Everything about Ms Kauffman’s self-flagellation is absurd. … We need to talk about Marta Kauffman’s feelings. I wish we didn’t, but we do. Because there is something genuinely disturbing about a hyper-successful TV producer, the co-creator of one of the most successful sitcoms in history, feeling so much anguish about the skin colour of her actors. This is not normal behaviour. Ms Kauffman should feel ocean-going pride over the role she played in making millions of people across the Earth chuckle at the antics of six NYC singletons. But instead she apparently has to avoid mirrors lest she catch a glimpse of her own shameful, racist visage. … And yet here is poor Marta, prostrating herself before the elders of wokeness, burying her face in the dirt, declaring: ‘I apologise for my ignorance.’ (She literally said that.)

Kauffman seems to have been sucked into the cult of white shame. There really is a cultish feel to some of her recent comments. …
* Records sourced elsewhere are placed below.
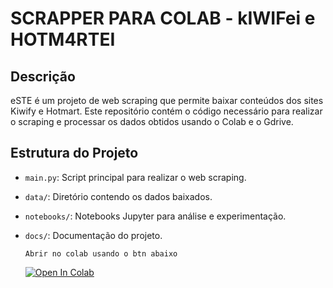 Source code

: # SCRAPPER PARA COLAB - kIWIFei e HOTM4RTEI

## Descrição
eSTE  é um projeto de web scraping que permite baixar conteúdos dos sites Kiwify e Hotmart. Este repositório contém o código necessário para realizar o scraping e processar os dados obtidos usando o Colab e o Gdrive.

## Estrutura do Projeto
- `main.py`: Script principal para realizar o web scraping.
- `data/`: Diretório contendo os dados baixados.
- `notebooks/`: Notebooks Jupyter para análise e experimentação.
- `docs/`: Documentação do projeto.


      Abrir no colab usando o btn abaixo

      
    [![Open In Colab](https://colab.research.google.com/assets/colab-badge.svg)]([https://colab.research.google.com/github/infuseai/colab-xterm/blob/main/demo.ipynb](https://github.com/ss-iptv/colab---Kiwi-Hot/blob/main/Kiwifei_Hotm4rtei_Colab.ipynb))


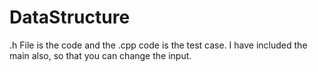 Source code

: # DataStructure
.h File is the code and the .cpp code is the test case.
I have included the main also, so that you can change the input.
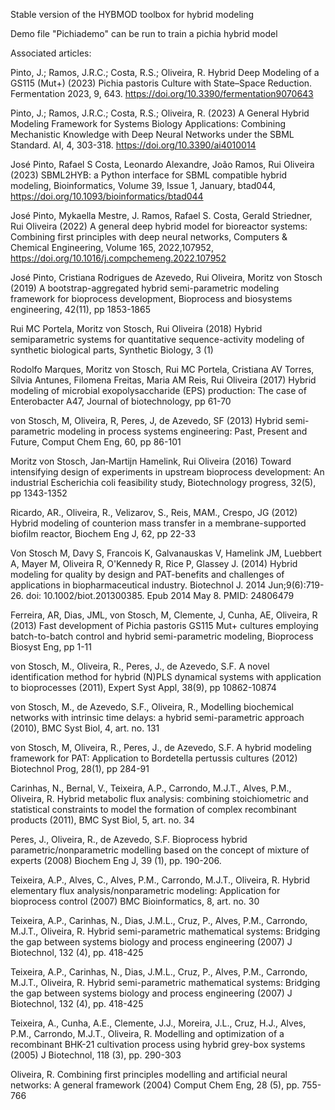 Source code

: Stable version of the HYBMOD toolbox for hybrid modeling

Demo file "Pichiademo" can be run to train a pichia hybrid model

Associated articles:

Pinto, J.; Ramos, J.R.C.; Costa, R.S.; Oliveira, R. Hybrid Deep
Modeling of a GS115 (Mut+) (2023) Pichia pastoris Culture with
State–Space Reduction. Fermentation 2023, 9, 643.
https://doi.org/10.3390/fermentation9070643

Pinto, J.; Ramos, J.R.C.; Costa, R.S.; Oliveira, R. (2023) A General
Hybrid Modeling Framework for Systems Biology Applications: Combining
Mechanistic Knowledge with Deep Neural Networks under the SBML
Standard. AI, 4, 303-318. https://doi.org/10.3390/ai4010014

José Pinto, Rafael S Costa, Leonardo Alexandre, João Ramos, Rui
Oliveira (2023) SBML2HYB: a Python interface for SBML compatible
hybrid modeling, Bioinformatics, Volume 39, Issue 1, January, btad044,
https://doi.org/10.1093/bioinformatics/btad044

José Pinto, Mykaella Mestre, J. Ramos, Rafael S. Costa, Gerald
Striedner, Rui Oliveira (2022) A general deep hybrid model for
bioreactor systems: Combining first principles with deep neural
networks, Computers & Chemical Engineering, Volume 165, 2022,107952,
https://doi.org/10.1016/j.compchemeng.2022.107952

José Pinto, Cristiana Rodrigues de Azevedo, Rui Oliveira, Moritz von
Stosch (2019) A bootstrap-aggregated hybrid semi-parametric modeling
framework for bioprocess development, Bioprocess and biosystems
engineering, 42(11), pp 1853-1865

Rui MC Portela, Moritz von Stosch, Rui Oliveira (2018) Hybrid
semiparametric systems for quantitative sequence-activity modeling of
synthetic biological parts, Synthetic Biology, 3 (1)

Rodolfo Marques, Moritz von Stosch, Rui MC Portela, Cristiana AV
Torres, Sílvia Antunes, Filomena Freitas, Maria AM Reis, Rui Oliveira
(2017) Hybrid modeling of microbial exopolysaccharide (EPS)
production: The case of Enterobacter A47, Journal of biotechnology, pp
61-70

von Stosch, M, Oliveira, R, Peres, J, de Azevedo, SF (2013) Hybrid
semi-parametric modeling in process systems engineering: Past, Present
and Future, Comput Chem Eng, 60, pp 86-101

Moritz von Stosch, Jan‐Martijn Hamelink, Rui Oliveira (2016) Toward
intensifying design of experiments in upstream bioprocess development:
An industrial Escherichia coli feasibility study, Biotechnology
progress, 32(5), pp 1343-1352

Ricardo, AR., Oliveira, R., Velizarov, S., Reis, MAM., Crespo, JG
(2012) Hybrid modeling of counterion mass transfer in a
membrane-supported biofilm reactor, Biochem Eng J, 62, pp 22-33

Von Stosch M, Davy S, Francois K, Galvanauskas V, Hamelink JM,
Luebbert A, Mayer M, Oliveira R, O'Kennedy R, Rice P, Glassey J.
(2014) Hybrid modeling for quality by design and PAT-benefits and
challenges of applications in biopharmaceutical industry. Biotechnol
J. 2014 Jun;9(6):719-26. doi: 10.1002/biot.201300385. Epub 2014 May 8.
PMID: 24806479

Ferreira, AR, Dias, JML, von Stosch, M, Clemente, J, Cunha, AE,
Oliveira, R (2013) Fast development of Pichia pastoris GS115 Mut+
cultures employing batch-to-batch control and hybrid semi-parametric
modeling, Bioprocess Biosyst Eng, pp 1-11

von Stosch, M., Oliveira, R., Peres, J., de Azevedo, S.F. A novel
identification method for hybrid (N)PLS dynamical systems with
application to bioprocesses (2011), Expert Syst Appl, 38(9), pp
10862-10874

von Stosch, M., de Azevedo, S.F., Oliveira, R., Modelling biochemical
networks with intrinsic time delays: a hybrid semi-parametric approach
(2010), BMC Syst Biol, 4, art. no. 131

von Stosch, M, Oliveira, R., Peres, J., de Azevedo, S.F. A hybrid
modeling framework for PAT: Application to Bordetella pertussis
cultures (2012) Biotechnol Prog, 28(1), pp 284-91

Carinhas, N., Bernal, V., Teixeira, A.P., Carrondo, M.J.T., Alves,
P.M., Oliveira, R. Hybrid metabolic flux analysis: combining
stoichiometric and statistical constraints to model the formation of
complex recombinant products (2011), BMC Syst Biol, 5, art. no. 34

Peres, J., Oliveira, R., de Azevedo, S.F. Bioprocess hybrid
parametric/nonparametric modelling based on the concept of mixture of
experts (2008) Biochem Eng J, 39 (1), pp. 190-206.

Teixeira, A.P., Alves, C., Alves, P.M., Carrondo, M.J.T., Oliveira, R.
Hybrid elementary flux analysis/nonparametric modeling: Application
for bioprocess control (2007) BMC Bioinformatics, 8, art. no. 30

Teixeira, A.P., Carinhas, N., Dias, J.M.L., Cruz, P., Alves, P.M.,
Carrondo, M.J.T., Oliveira, R. Hybrid semi-parametric mathematical
systems: Bridging the gap between systems biology and process
engineering (2007) J Biotechnol, 132 (4), pp. 418-425

Teixeira, A.P., Carinhas, N., Dias, J.M.L., Cruz, P., Alves, P.M.,
Carrondo, M.J.T., Oliveira, R. Hybrid semi-parametric mathematical
systems: Bridging the gap between systems biology and process
engineering (2007) J Biotechnol, 132 (4), pp. 418-425

Teixeira, A., Cunha, A.E., Clemente, J.J., Moreira, J.L., Cruz, H.J.,
Alves, P.M., Carrondo, M.J.T., Oliveira, R. Modelling and optimization
of a recombinant BHK-21 cultivation process using hybrid grey-box
systems (2005) J Biotechnol, 118 (3), pp. 290-303

Oliveira, R. Combining first principles modelling and artificial
neural networks: A general framework (2004) Comput Chem Eng, 28 (5),
pp. 755-766

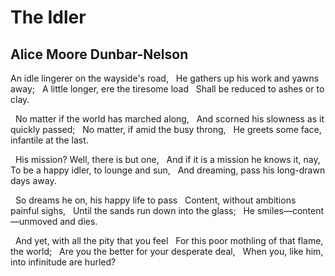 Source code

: # The Idler
## Alice Moore Dunbar-Nelson
An idle lingerer on the wayside's road,
  He gathers up his work and yawns away;
  A little longer, ere the tiresome load
  Shall be reduced to ashes or to clay.

  No matter if the world has marched along,
  And scorned his slowness as it quickly passed;
  No matter, if amid the busy throng,
  He greets some face, infantile at the last.

  His mission? Well, there is but one,
  And if it is a mission he knows it, nay,
  To be a happy idler, to lounge and sun,
  And dreaming, pass his long-drawn days away.

  So dreams he on, his happy life to pass
  Content, without ambitions painful sighs,
  Until the sands run down into the glass;
  He smiles—content—unmoved and dies.

  And yet, with all the pity that you feel
  For this poor mothling of that flame, the world;
  Are you the better for your desperate deal,
  When you, like him, into infinitude are hurled? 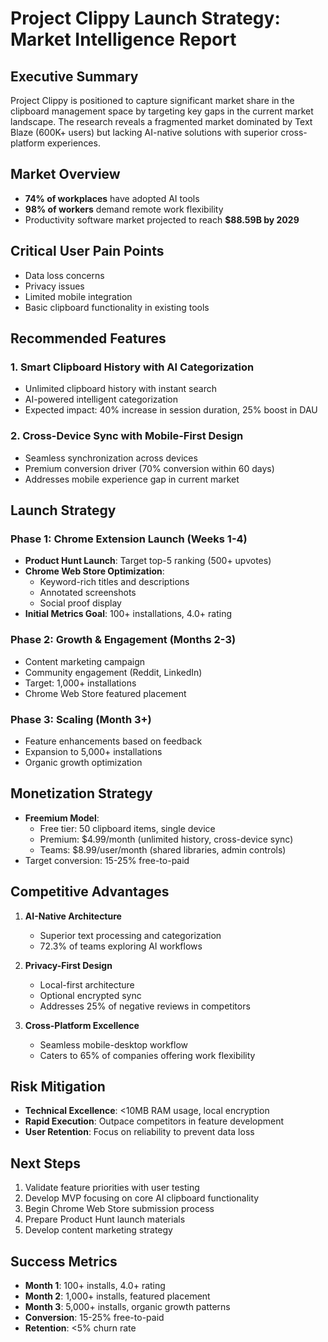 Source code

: # Project Clippy Launch Strategy: Market Intelligence Report

## Executive Summary
Project Clippy is positioned to capture significant market share in the clipboard management space by targeting key gaps in the current market landscape. The research reveals a fragmented market dominated by Text Blaze (600K+ users) but lacking AI-native solutions with superior cross-platform experiences.

## Market Overview
- **74% of workplaces** have adopted AI tools
- **98% of workers** demand remote work flexibility
- Productivity software market projected to reach **$88.59B by 2029**

## Critical User Pain Points
- Data loss concerns
- Privacy issues
- Limited mobile integration
- Basic clipboard functionality in existing tools

## Recommended Features

### 1. Smart Clipboard History with AI Categorization
- Unlimited clipboard history with instant search
- AI-powered intelligent categorization
- Expected impact: 40% increase in session duration, 25% boost in DAU

### 2. Cross-Device Sync with Mobile-First Design
- Seamless synchronization across devices
- Premium conversion driver (70% conversion within 60 days)
- Addresses mobile experience gap in current market

## Launch Strategy

### Phase 1: Chrome Extension Launch (Weeks 1-4)
- **Product Hunt Launch**: Target top-5 ranking (500+ upvotes)
- **Chrome Web Store Optimization**: 
  - Keyword-rich titles and descriptions
  - Annotated screenshots
  - Social proof display
- **Initial Metrics Goal**: 100+ installations, 4.0+ rating

### Phase 2: Growth & Engagement (Months 2-3)
- Content marketing campaign
- Community engagement (Reddit, LinkedIn)
- Target: 1,000+ installations
- Chrome Web Store featured placement

### Phase 3: Scaling (Month 3+)
- Feature enhancements based on feedback
- Expansion to 5,000+ installations
- Organic growth optimization

## Monetization Strategy
- **Freemium Model**:
  - Free tier: 50 clipboard items, single device
  - Premium: $4.99/month (unlimited history, cross-device sync)
  - Teams: $8.99/user/month (shared libraries, admin controls)
- Target conversion: 15-25% free-to-paid

## Competitive Advantages
1. **AI-Native Architecture**
   - Superior text processing and categorization
   - 72.3% of teams exploring AI workflows

2. **Privacy-First Design**
   - Local-first architecture
   - Optional encrypted sync
   - Addresses 25% of negative reviews in competitors

3. **Cross-Platform Excellence**
   - Seamless mobile-desktop workflow
   - Caters to 65% of companies offering work flexibility

## Risk Mitigation
- **Technical Excellence**: <10MB RAM usage, local encryption
- **Rapid Execution**: Outpace competitors in feature development
- **User Retention**: Focus on reliability to prevent data loss

## Next Steps
1. Validate feature priorities with user testing
2. Develop MVP focusing on core AI clipboard functionality
3. Begin Chrome Web Store submission process
4. Prepare Product Hunt launch materials
5. Develop content marketing strategy

## Success Metrics
- **Month 1**: 100+ installs, 4.0+ rating
- **Month 2**: 1,000+ installs, featured placement
- **Month 3**: 5,000+ installs, organic growth patterns
- **Conversion**: 15-25% free-to-paid
- **Retention**: <5% churn rate
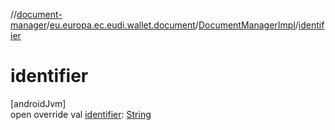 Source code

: //[document-manager](../../../index.md)/[eu.europa.ec.eudi.wallet.document](../index.md)/[DocumentManagerImpl](index.md)/[identifier](identifier.md)

# identifier

[androidJvm]\
open override val [identifier](identifier.md): [String](https://kotlinlang.org/api/latest/jvm/stdlib/kotlin/-string/index.html)

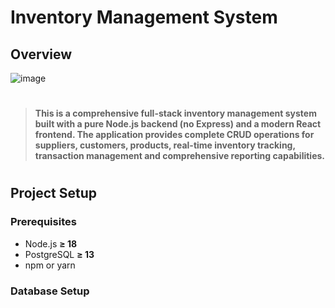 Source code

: # Inventory Management System

## Overview

![image](https://github.com/user-attachments/assets/ab3b7b8b-90db-4ec8-a5ff-3c7915595d26)

#

> **This is a comprehensive full-stack inventory management system built with a pure Node.js backend (no Express) and a modern React frontend. The application provides complete CRUD operations for suppliers, customers, products, real-time inventory tracking, transaction management and comprehensive reporting capabilities.**

#

## Project Setup

### Prerequisites
- Node.js **≥ 18**
- PostgreSQL **≥ 13**
- npm or yarn

### Database Setup
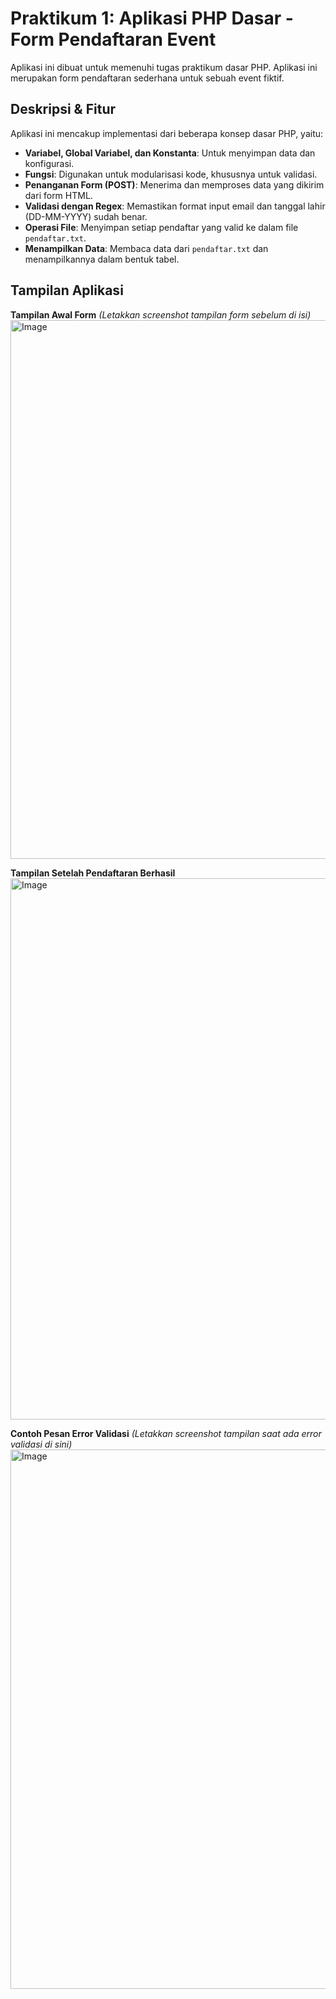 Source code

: # Praktikum 1: Aplikasi PHP Dasar - Form Pendaftaran Event

Aplikasi ini dibuat untuk memenuhi tugas praktikum dasar PHP. Aplikasi ini merupakan form pendaftaran sederhana untuk sebuah event fiktif.

## Deskripsi & Fitur
Aplikasi ini mencakup implementasi dari beberapa konsep dasar PHP, yaitu:
- **Variabel, Global Variabel, dan Konstanta**: Untuk menyimpan data dan konfigurasi.
- **Fungsi**: Digunakan untuk modularisasi kode, khususnya untuk validasi.
- **Penanganan Form (POST)**: Menerima dan memproses data yang dikirim dari form HTML.
- **Validasi dengan Regex**: Memastikan format input email dan tanggal lahir (DD-MM-YYYY) sudah benar.
- **Operasi File**: Menyimpan setiap pendaftar yang valid ke dalam file `pendaftar.txt`.
- **Menampilkan Data**: Membaca data dari `pendaftar.txt` dan menampilkannya dalam bentuk tabel.

## Tampilan Aplikasi

**Tampilan Awal Form**
*(Letakkan screenshot tampilan form sebelum di isi)* 
<img width="1919" height="862" alt="Image" src="https://github.com/user-attachments/assets/8aacce44-4d73-4860-b78c-27ec721ef5c7" />

**Tampilan Setelah Pendaftaran Berhasil**
<img width="1919" height="866" alt="Image" src="https://github.com/user-attachments/assets/aeb7a601-87c0-4d78-9b4d-d7243cd38d6e" />

**Contoh Pesan Error Validasi**
*(Letakkan screenshot tampilan saat ada error validasi di sini)*
<img width="1919" height="863" alt="Image" src="https://github.com/user-attachments/assets/54d79381-f0d6-4c4c-b206-4125c36fa79f" />
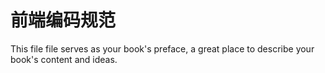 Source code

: 前端编码规范
=======

This file file serves as your book's preface, a great place to describe your book's content and ideas.
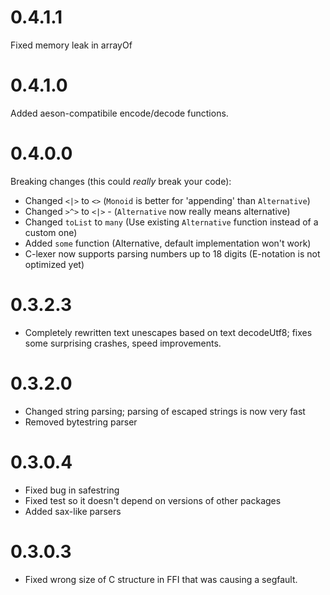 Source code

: # 0.4.1.1
Fixed memory leak in arrayOf

# 0.4.1.0
Added aeson-compatibile encode/decode functions.

# 0.4.0.0
Breaking changes (this could *really* break your code):
- Changed `<|>` to `<>` (`Monoid` is better for 'appending' than `Alternative`)
- Changed `>^>` to `<|>` - (`Alternative` now really means alternative)
- Changed `toList` to `many` (Use existing `Alternative` function instead of a custom one)
- Added `some` function (Alternative, default implementation won't work)
- C-lexer now supports parsing numbers up to 18 digits (E-notation is not optimized yet)

# 0.3.2.3
- Completely rewritten text unescapes based on text decodeUtf8; fixes some surprising crashes, speed improvements.

# 0.3.2.0
- Changed string parsing; parsing of escaped strings is now very fast
- Removed bytestring parser

# 0.3.0.4
- Fixed bug in safestring
- Fixed test so it doesn't depend on versions of other packages
- Added sax-like parsers

# 0.3.0.3
- Fixed wrong size of C structure in FFI that was causing a segfault.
Friends has been the subject of woke maulings for years now. There are frequent media storms about how unwoke this oh-so-Nineties show was. ‘Why Everyone’s Favourite 90s Show Is Hugely Transphobic’, says one headline (apparently it’s because Chandler’s gay, cross-dressing dad was played by husky Hollywood icon Kathleen Turner, which, I’m sorry, was absolutely brilliant). ‘Friends: 10 times the classic sitcom was problematic’, says a headline in newspaper turned clickbait industrial complex, the Independent. Cosmo has slammed Friends for its ‘sexism, homophobia and fat-shaming’. …

But the Kauffman thing is more serious. … This is Friends itself effectively saying: ‘Yes, we were racist, we were phobic, we were wrong.’

What Kauffman and others should be saying … is that it is perverse and outright philistine to judge the entertainment and art of the past by the unforgiving standards of the present. … Kauffman should have told her unjust persecutors to go to hell. …

Kauffman is boasting that she is better than us:

The white, privilege-checking, self-flagellating, skin-hating members of the cultural elite appear, on the surface, to be consumed by shame. When they atone for their whiteness, or bow down to black people on a BLM demo, or confess to past racial transgressions, they seem to be self-mortified.

But in truth they are boasting. They’re saying: ‘I am an aware white person; I am a good white person; I am not like those white-trash hordes who never check their privilege.’ This is the moral complexity that informs the Kauffman story — she’s ashamed, but she’s also proud, because she is telling the world that she has reckoned with her whiteness, seen that it is wrong, and is now making audited amends.

It was just entertainment:

Screw that. Was Friends funny or not? That is the only question that matters. My answer, for what it’s worth, is: Yep, it was funny. Thank you, Marta.

Virtue signalling, moral vanity, and claims to be superior. What an ass.